Without a strategic change of geopolitical aspirations the destruction of Syrian civilization appears imminent and likely beyond recovery for generations to come, if recovery is even possible. As powerless as I feel about having any singular influence over this ongoing, distant lands’ cultural genocide, I feel as though I must put words to my troubled conscience. As intimidated as I feel about speaking out publicly about an issue I have no personal experience with, silence over this matter feels cowardly and inexcusably apathetic.

In the process of crafting this citizen’s appeal as a complaint against the Syrian Government of committing cultural genocide upon own country I learned that Syria is a signatory to the 1954 Hague Convention for the Protection of Cultural Property in the Event of an Armed Conflict. Has any action been taken with regards to this treaty and its member states? Have any other member states enacted any collective address to this blatant violation of this agreement?

With regards to making a plea for legislation of the cultural genocide perpetrated upon the citizens of Syria (please, legal scholars, forgive my lay-persons simplicity here): It appears that this matter is not privy to ICC criminal jurisdiction as there is no specific and independent article in the UN Convention on Genocide which recognizes that the mass destruction of cultural property can be legally classified as a form of genocide.
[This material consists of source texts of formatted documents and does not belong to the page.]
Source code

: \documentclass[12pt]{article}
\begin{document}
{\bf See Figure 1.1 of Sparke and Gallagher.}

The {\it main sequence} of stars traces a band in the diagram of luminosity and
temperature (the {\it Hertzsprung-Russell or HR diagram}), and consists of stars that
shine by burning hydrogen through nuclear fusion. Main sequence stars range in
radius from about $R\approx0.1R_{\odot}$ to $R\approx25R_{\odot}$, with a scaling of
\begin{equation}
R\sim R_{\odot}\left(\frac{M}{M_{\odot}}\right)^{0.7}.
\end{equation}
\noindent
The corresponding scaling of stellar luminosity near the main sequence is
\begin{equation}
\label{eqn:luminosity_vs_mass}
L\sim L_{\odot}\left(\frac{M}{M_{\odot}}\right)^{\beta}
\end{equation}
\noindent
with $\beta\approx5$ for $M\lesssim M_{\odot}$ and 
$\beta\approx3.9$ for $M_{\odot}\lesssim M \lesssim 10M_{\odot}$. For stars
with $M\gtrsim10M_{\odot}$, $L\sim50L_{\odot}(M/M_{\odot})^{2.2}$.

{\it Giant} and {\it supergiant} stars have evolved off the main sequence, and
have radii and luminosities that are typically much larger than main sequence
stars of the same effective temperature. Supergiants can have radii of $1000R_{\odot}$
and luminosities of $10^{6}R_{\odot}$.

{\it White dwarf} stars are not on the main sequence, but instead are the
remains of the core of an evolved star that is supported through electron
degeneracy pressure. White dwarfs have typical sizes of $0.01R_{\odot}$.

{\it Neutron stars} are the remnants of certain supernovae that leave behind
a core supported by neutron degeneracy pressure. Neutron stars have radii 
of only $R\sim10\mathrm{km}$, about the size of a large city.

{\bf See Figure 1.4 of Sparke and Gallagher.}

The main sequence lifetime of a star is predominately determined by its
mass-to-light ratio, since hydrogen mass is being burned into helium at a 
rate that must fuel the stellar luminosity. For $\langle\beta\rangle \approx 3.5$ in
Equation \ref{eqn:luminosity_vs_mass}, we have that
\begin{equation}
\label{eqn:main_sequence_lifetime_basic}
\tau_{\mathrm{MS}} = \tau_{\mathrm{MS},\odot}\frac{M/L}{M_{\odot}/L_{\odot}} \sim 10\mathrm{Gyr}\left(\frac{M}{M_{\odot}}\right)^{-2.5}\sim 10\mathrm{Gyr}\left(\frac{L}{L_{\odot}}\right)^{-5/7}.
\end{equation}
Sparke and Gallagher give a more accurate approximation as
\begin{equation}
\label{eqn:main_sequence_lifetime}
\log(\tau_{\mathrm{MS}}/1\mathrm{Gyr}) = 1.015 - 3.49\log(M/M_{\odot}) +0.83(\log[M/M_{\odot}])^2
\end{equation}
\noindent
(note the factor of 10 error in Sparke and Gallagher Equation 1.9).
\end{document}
A clearly defined article outlining the destruction of cultural property, as a means to destroy the group in whole or in part, as a form of genocide must be adopted to the Convention’s provisions. An article with this specific declaration would support Lemkin’s original concept of genocide; which expressly recognizes that destruction (vandalism) of a groups’ cultural property, and by extension the groups’ right to exist, could be an act of genocide.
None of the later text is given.